* What needs to be done
What lines of the data hold the string "bomega"? Copy them all.

[[ Entries supplied open ]]

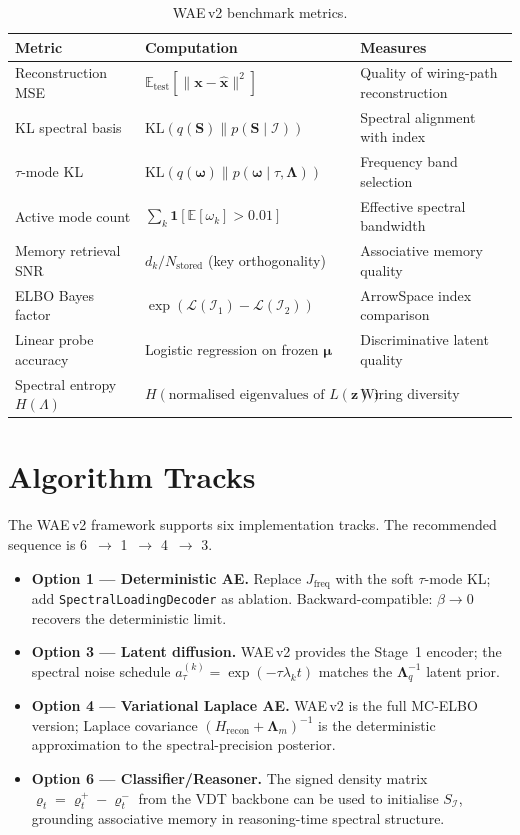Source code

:\documentclass[11pt,a4paper]{article}
\newcommand{\E}{\mathbb{E}}
\newcommand{\KL}{\mathrm{KL}}
\newcommand{\I}{\mathcal{I}}
\newcommand{\elbo}{\mathcal{L}}
\newcommand{\bLambda}{\bm{\Lambda}}
\newcommand{\bS}{\bm{S}}
\newcommand{\bz}{\bm{z}}
\newcommand{\bmu}{\bm{\mu}}
\newcommand{\bomega}{\bm{\omega}}
\newcommand{\bx}{\bm{x}}
\begin{document}
\begin{table}[h]
\centering
\caption{WAE\,v2 benchmark metrics.}
\label{tab:metrics}
\begin{tabular}{@{}lll@{}}
\toprule
Metric & Computation & Measures \\
\midrule
Reconstruction MSE & $\E_\text{test}[\|\bx-\hat{\bx}\|^2]$ & Quality of wiring-path reconstruction \\
KL spectral basis & $\KL(q(\bS)\|p(\bS\mid\I))$ & Spectral alignment with index \\
$\tau$-mode KL & $\KL(q(\bomega)\|p(\bomega\mid\tau,\bLambda))$ & Frequency band selection \\
Active mode count & $\sum_k \mathbf{1}[\E[\omega_k]>0.01]$ & Effective spectral bandwidth \\
Memory retrieval SNR & $d_k / N_{\mathrm{stored}}$ (key orthogonality) & Associative memory quality \\
ELBO Bayes factor & $\exp(\elbo(\I_1)-\elbo(\I_2))$ & ArrowSpace index comparison \\
Linear probe accuracy & Logistic regression on frozen $\bmu$ & Discriminative latent quality \\
Spectral entropy $H(\Lambda)$ & $H(\text{normalised eigenvalues of }L(\bz))$ & Wiring diversity \\
\bottomrule
\end{tabular}
\end{table}

\section{Algorithm Tracks}
\label{sec:tracks}

The WAE\,v2 framework supports six implementation tracks.  The recommended
sequence is 6~$\to$ 1~$\to$ 4~$\to$ 3.

\begin{itemize}
  \item \textbf{Option 1 --- Deterministic AE.}  Replace $J_{\mathrm{freq}}$
        with the soft $\tau$-mode KL; add \texttt{SpectralLoadingDecoder} as
        ablation.  Backward-compatible: $\beta\to 0$ recovers the deterministic
        limit.
  \item \textbf{Option 3 --- Latent diffusion.}  WAE\,v2 provides the Stage~1
        encoder; the spectral noise schedule
        $a_\tau^{(k)}=\exp(-\tau\lambda_k t)$ matches the $\bLambda_q^{-1}$
        latent prior.
  \item \textbf{Option 4 --- Variational Laplace AE.}  WAE\,v2 is the full
        MC-ELBO version; Laplace covariance
        $(H_{\mathrm{recon}}+\bLambda_m)^{-1}$ is the deterministic
        approximation to the spectral-precision posterior.
  \item \textbf{Option 6 --- Classifier/Reasoner.}  The signed density matrix
        $\varrho_t=\varrho_t^+-\varrho_t^-$ from the VDT backbone can be used
        to initialise $S_{\I}$, grounding associative memory in
        reasoning-time spectral structure.
\end{itemize}
\end{document}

[[ Entries supplied closed ]]

* Result of this task
\newcommand{\bomega}{\bm{\omega}}
$\tau$-mode KL & $\KL(q(\bomega)\|p(\bomega\mid\tau,\bLambda))$ & Frequency band selection \\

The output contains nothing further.